Build Status Test Coverage

NOTE: These are the docs for the version 3 prerelease

For earlier versions, see the tags.

RSchema

Schema-based validation and coercion for Ruby data structures. Heavily inspired by Prismatic/schema.

Meet RSchema

RSchema provides a way to describe, validate, and coerce the "shape" of data.

First you create a schema:

blog_post_schema = RSchema.define_hash {{
  title: _String,
  tags: Array(_Symbol),
  body: _String,
}}

Then you can use the schema to validate data:

input = {
  title: "One Weird Trick Developers Don't Want You To Know!",
  tags: [:trick, :developers, :unbeleivable],
  body: '<p>blah blah</p>'
}
blog_post_schema.call(input).valid? #=> true

What Is A Schema?

Schemas are objects that describe and validate a value.

The simplest schemas are Type schemas, which just validate the type of a value.

schema = RSchema.define { _Integer }
schema.class #=> RSchema::Schemas::Type

schema.call(1234).valid? #=> true
schema.call('hi').valid? #=> false

Then there are composite schemas, which are schemas composed of subschemas.
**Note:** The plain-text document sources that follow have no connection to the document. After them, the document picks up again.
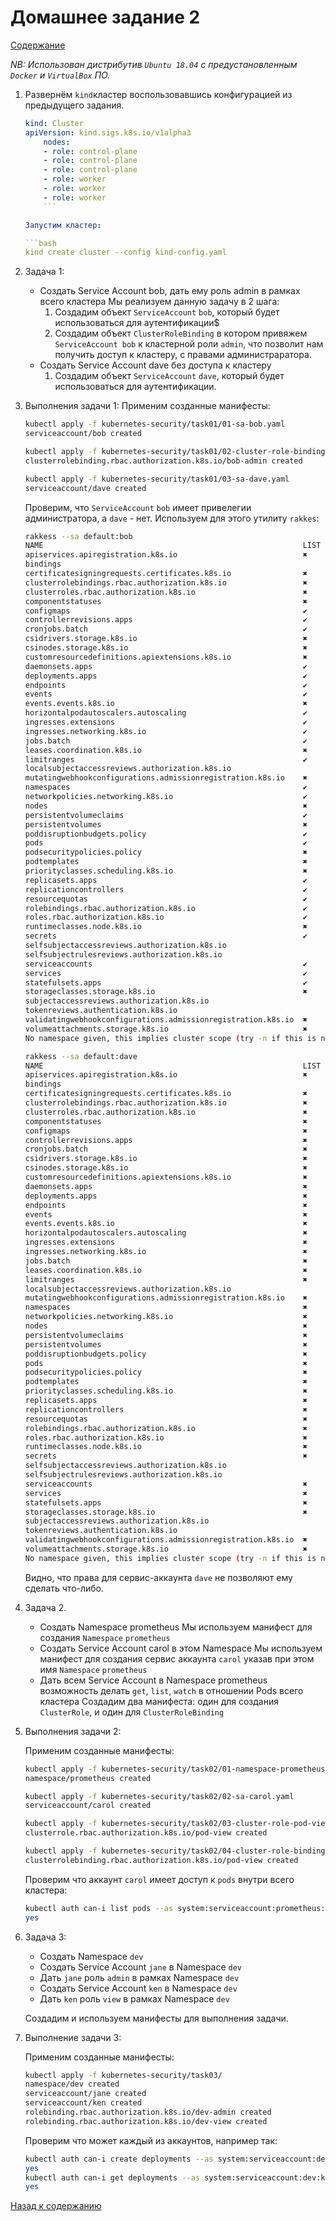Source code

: # Домашнее задание 2

[Содержание](../README.md)

*NB: Использован дистрибутив `Ubuntu 18.04` с предустановленным `Docker` и `VirtualBox` ПО.*

1. Развернём `kind`кластер воспользовавшись конфигурацией из предыдущего задания.

    ```yaml
    kind: Cluster
    apiVersion: kind.sigs.k8s.io/v1alpha3
        nodes:
        - role: control-plane
        - role: control-plane
        - role: control-plane
        - role: worker
        - role: worker
        - role: worker
        ```

    Запустим кластер:

    ```bash
    kind create cluster --config kind-config.yaml
    ```

2. Задача 1:
    * Создать Service Account bob, дать ему роль admin в рамках всего кластера
    Мы реализуем данную задачу в 2 шага:
        1. Создадим объект `ServiceAccount` `bob`, который будет использоваться для аутентификации$
        2. Создадим объект `ClusterRoleBinding` в котором привяжем `ServiceAccount bob` к кластерной роли `admin`, что позволит нам получить доступ к кластеру, с правами администраратора.
    * Создать Service Account dave без доступа к кластеру
        1. Создадим объект `ServiceAccount` `dave`, который будет использоваться для аутентификации.

3. Выполнения задачи 1:
    Применим созданные манифесты:

    ```bash
    kubectl apply -f kubernetes-security/task01/01-sa-bob.yaml
    serviceaccount/bob created

    kubectl apply -f kubernetes-security/task01/02-cluster-role-binding-bob.yaml
    clusterrolebinding.rbac.authorization.k8s.io/bob-admin created

    kubectl apply -f kubernetes-security/task01/03-sa-dave.yaml
    serviceaccount/dave created
    ```

    Проверим, что `ServiceAccount` `bob` имеет привелегии администратора, а `dave` - нет. Используем для этого утилиту `rakkes`:

    ```bash
    rakkess --sa default:bob
    NAME                                                          LIST  CREATE  UPDATE  DELETE
    apiservices.apiregistration.k8s.io                            ✖     ✖       ✖       ✖
    bindings                                                            ✖
    certificatesigningrequests.certificates.k8s.io                ✖     ✖       ✖       ✖
    clusterrolebindings.rbac.authorization.k8s.io                 ✖     ✖       ✖       ✖
    clusterroles.rbac.authorization.k8s.io                        ✖     ✖       ✖       ✖
    componentstatuses                                             ✖
    configmaps                                                    ✔     ✔       ✔       ✔
    controllerrevisions.apps                                      ✔     ✖       ✖       ✖
    cronjobs.batch                                                ✔     ✔       ✔       ✔
    csidrivers.storage.k8s.io                                     ✖     ✖       ✖       ✖
    csinodes.storage.k8s.io                                       ✖     ✖       ✖       ✖
    customresourcedefinitions.apiextensions.k8s.io                ✖     ✖       ✖       ✖
    daemonsets.apps                                               ✔     ✔       ✔       ✔
    deployments.apps                                              ✔     ✔       ✔       ✔
    endpoints                                                     ✔     ✔       ✔       ✔
    events                                                        ✔     ✖       ✖       ✖
    events.events.k8s.io                                          ✖     ✖       ✖       ✖
    horizontalpodautoscalers.autoscaling                          ✔     ✔       ✔       ✔
    ingresses.extensions                                          ✔     ✔       ✔       ✔
    ingresses.networking.k8s.io                                   ✔     ✔       ✔       ✔
    jobs.batch                                                    ✔     ✔       ✔       ✔
    leases.coordination.k8s.io                                    ✖     ✖       ✖       ✖
    limitranges                                                   ✔     ✖       ✖       ✖
    localsubjectaccessreviews.authorization.k8s.io                      ✔
    mutatingwebhookconfigurations.admissionregistration.k8s.io    ✖     ✖       ✖       ✖
    namespaces                                                    ✔     ✖       ✖       ✖
    networkpolicies.networking.k8s.io                             ✔     ✔       ✔       ✔
    nodes                                                         ✖     ✖       ✖       ✖
    persistentvolumeclaims                                        ✔     ✔       ✔       ✔
    persistentvolumes                                             ✖     ✖       ✖       ✖
    poddisruptionbudgets.policy                                   ✔     ✔       ✔       ✔
    pods                                                          ✔     ✔       ✔       ✔
    podsecuritypolicies.policy                                    ✖     ✖       ✖       ✖
    podtemplates                                                  ✖     ✖       ✖       ✖
    priorityclasses.scheduling.k8s.io                             ✖     ✖       ✖       ✖
    replicasets.apps                                              ✔     ✔       ✔       ✔
    replicationcontrollers                                        ✔     ✔       ✔       ✔
    resourcequotas                                                ✔     ✖       ✖       ✖
    rolebindings.rbac.authorization.k8s.io                        ✔     ✔       ✔       ✔
    roles.rbac.authorization.k8s.io                               ✔     ✔       ✔       ✔
    runtimeclasses.node.k8s.io                                    ✖     ✖       ✖       ✖
    secrets                                                       ✔     ✔       ✔       ✔
    selfsubjectaccessreviews.authorization.k8s.io                       ✔
    selfsubjectrulesreviews.authorization.k8s.io                        ✔
    serviceaccounts                                               ✔     ✔       ✔       ✔
    services                                                      ✔     ✔       ✔       ✔
    statefulsets.apps                                             ✔     ✔       ✔       ✔
    storageclasses.storage.k8s.io                                 ✖     ✖       ✖       ✖
    subjectaccessreviews.authorization.k8s.io                           ✖
    tokenreviews.authentication.k8s.io                                  ✖
    validatingwebhookconfigurations.admissionregistration.k8s.io  ✖     ✖       ✖       ✖
    volumeattachments.storage.k8s.io                              ✖     ✖       ✖       ✖
    No namespace given, this implies cluster scope (try -n if this is not intended)

    rakkess --sa default:dave
    NAME                                                          LIST  CREATE  UPDATE  DELETE
    apiservices.apiregistration.k8s.io                            ✖     ✖       ✖       ✖
    bindings                                                            ✖
    certificatesigningrequests.certificates.k8s.io                ✖     ✖       ✖       ✖
    clusterrolebindings.rbac.authorization.k8s.io                 ✖     ✖       ✖       ✖
    clusterroles.rbac.authorization.k8s.io                        ✖     ✖       ✖       ✖
    componentstatuses                                             ✖
    configmaps                                                    ✖     ✖       ✖       ✖
    controllerrevisions.apps                                      ✖     ✖       ✖       ✖
    cronjobs.batch                                                ✖     ✖       ✖       ✖
    csidrivers.storage.k8s.io                                     ✖     ✖       ✖       ✖
    csinodes.storage.k8s.io                                       ✖     ✖       ✖       ✖
    customresourcedefinitions.apiextensions.k8s.io                ✖     ✖       ✖       ✖
    daemonsets.apps                                               ✖     ✖       ✖       ✖
    deployments.apps                                              ✖     ✖       ✖       ✖
    endpoints                                                     ✖     ✖       ✖       ✖
    events                                                        ✖     ✖       ✖       ✖
    events.events.k8s.io                                          ✖     ✖       ✖       ✖
    horizontalpodautoscalers.autoscaling                          ✖     ✖       ✖       ✖
    ingresses.extensions                                          ✖     ✖       ✖       ✖
    ingresses.networking.k8s.io                                   ✖     ✖       ✖       ✖
    jobs.batch                                                    ✖     ✖       ✖       ✖
    leases.coordination.k8s.io                                    ✖     ✖       ✖       ✖
    limitranges                                                   ✖     ✖       ✖       ✖
    localsubjectaccessreviews.authorization.k8s.io                      ✖
    mutatingwebhookconfigurations.admissionregistration.k8s.io    ✖     ✖       ✖       ✖
    namespaces                                                    ✖     ✖       ✖       ✖
    networkpolicies.networking.k8s.io                             ✖     ✖       ✖       ✖
    nodes                                                         ✖     ✖       ✖       ✖
    persistentvolumeclaims                                        ✖     ✖       ✖       ✖
    persistentvolumes                                             ✖     ✖       ✖       ✖
    poddisruptionbudgets.policy                                   ✖     ✖       ✖       ✖
    pods                                                          ✖     ✖       ✖       ✖
    podsecuritypolicies.policy                                    ✖     ✖       ✖       ✖
    podtemplates                                                  ✖     ✖       ✖       ✖
    priorityclasses.scheduling.k8s.io                             ✖     ✖       ✖       ✖
    replicasets.apps                                              ✖     ✖       ✖       ✖
    replicationcontrollers                                        ✖     ✖       ✖       ✖
    resourcequotas                                                ✖     ✖       ✖       ✖
    rolebindings.rbac.authorization.k8s.io                        ✖     ✖       ✖       ✖
    roles.rbac.authorization.k8s.io                               ✖     ✖       ✖       ✖
    runtimeclasses.node.k8s.io                                    ✖     ✖       ✖       ✖
    secrets                                                       ✖     ✖       ✖       ✖
    selfsubjectaccessreviews.authorization.k8s.io                       ✔
    selfsubjectrulesreviews.authorization.k8s.io                        ✔
    serviceaccounts                                               ✖     ✖       ✖       ✖
    services                                                      ✖     ✖       ✖       ✖
    statefulsets.apps                                             ✖     ✖       ✖       ✖
    storageclasses.storage.k8s.io                                 ✖     ✖       ✖       ✖
    subjectaccessreviews.authorization.k8s.io                           ✖
    tokenreviews.authentication.k8s.io                                  ✖
    validatingwebhookconfigurations.admissionregistration.k8s.io  ✖     ✖       ✖       ✖
    volumeattachments.storage.k8s.io                              ✖     ✖       ✖       ✖
    No namespace given, this implies cluster scope (try -n if this is not intended)
    ```

    Видно, что права для сервис-аккаунта `dave` не позволяют ему сделать что-либо.

4. Задача 2.

    * Создать Namespace prometheus
    Мы используем манифест для создания `Namespace` `prometheus`
    * Создать Service Account carol в этом Namespace
    Мы используем манифест для создания сервис аккаунта `carol` указав при этом имя `Namespace` `prometheus`
    * Дать всем Service Account в Namespace prometheus возможность делать `get`, `list`, `watch` в отношении Pods всего кластера
    Создадим два манифеста: один для создания `ClusterRole`, и один для `ClusterRoleBinding`

5. Выполнения задачи 2:

    Применим созданные манифесты:

    ```bash
    kubectl apply -f kubernetes-security/task02/01-namespace-prometheus.yaml
    namespace/prometheus created

    kubectl apply -f kubernetes-security/task02/02-sa-carol.yaml
    serviceaccount/carol created

    kubectl apply -f kubernetes-security/task02/03-cluster-role-pod-view.yaml
    clusterrole.rbac.authorization.k8s.io/pod-view created

    kubectl apply -f kubernetes-security/task02/04-cluster-role-binding-carol.yaml
    clusterrolebinding.rbac.authorization.k8s.io/pod-view created
    ```

    Проверим что аккаунт `carol` имеет доступ к `pods` внутри всего кластера:

    ```bash
    kubectl auth can-i list pods --as system:serviceaccount:prometheus:carol
    yes
    ```

6. Задача 3:

    * Создать Namespace `dev`
    * Создать Service Account `jane` в Namespace `dev`
    * Дать `jane` роль `admin` в рамках Namespace `dev`
    * Создать Service Account `ken` в Namespace `dev`
    * Дать `ken` роль `view` в рамках Namespace `dev`

    Создадим и используем манифесты для выполнения задачи.

7. Выполнение задачи 3:

    Применим созданные манифесты:

    ```bash
    kubectl apply -f kubernetes-security/task03/
    namespace/dev created
    serviceaccount/jane created
    serviceaccount/ken created
    rolebinding.rbac.authorization.k8s.io/dev-admin created
    rolebinding.rbac.authorization.k8s.io/dev-view created
    ```

    Проверим что может каждый из аккаунтов, например так:

    ```bash
    kubectl auth can-i create deployments --as system:serviceaccount:dev:jane -n dev
    yes
    kubectl auth can-i get deployments --as system:serviceaccount:dev:ken -n dev
    yes
    ```

[Назад к содержанию](../README.md)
Arrays are composite schemas:

schema = RSchema.define { Array(_Integer) }
schema.call([10, 11, 12]).valid?  #=> true
schema.call([10, 11, :hi]).valid? #=> false

And so are hashes:

schema = RSchema.define do
  Hash(fname: _String, age: _Integer)
end

schema.call({ fname: 'Jane', age: 27 }).valid? #=> true
schema.call({ fname: 'Johnny' }).valid? #=> false

Schema objects are composable – they are designed to be combined. This allows schemas to describe complex, nested data structures.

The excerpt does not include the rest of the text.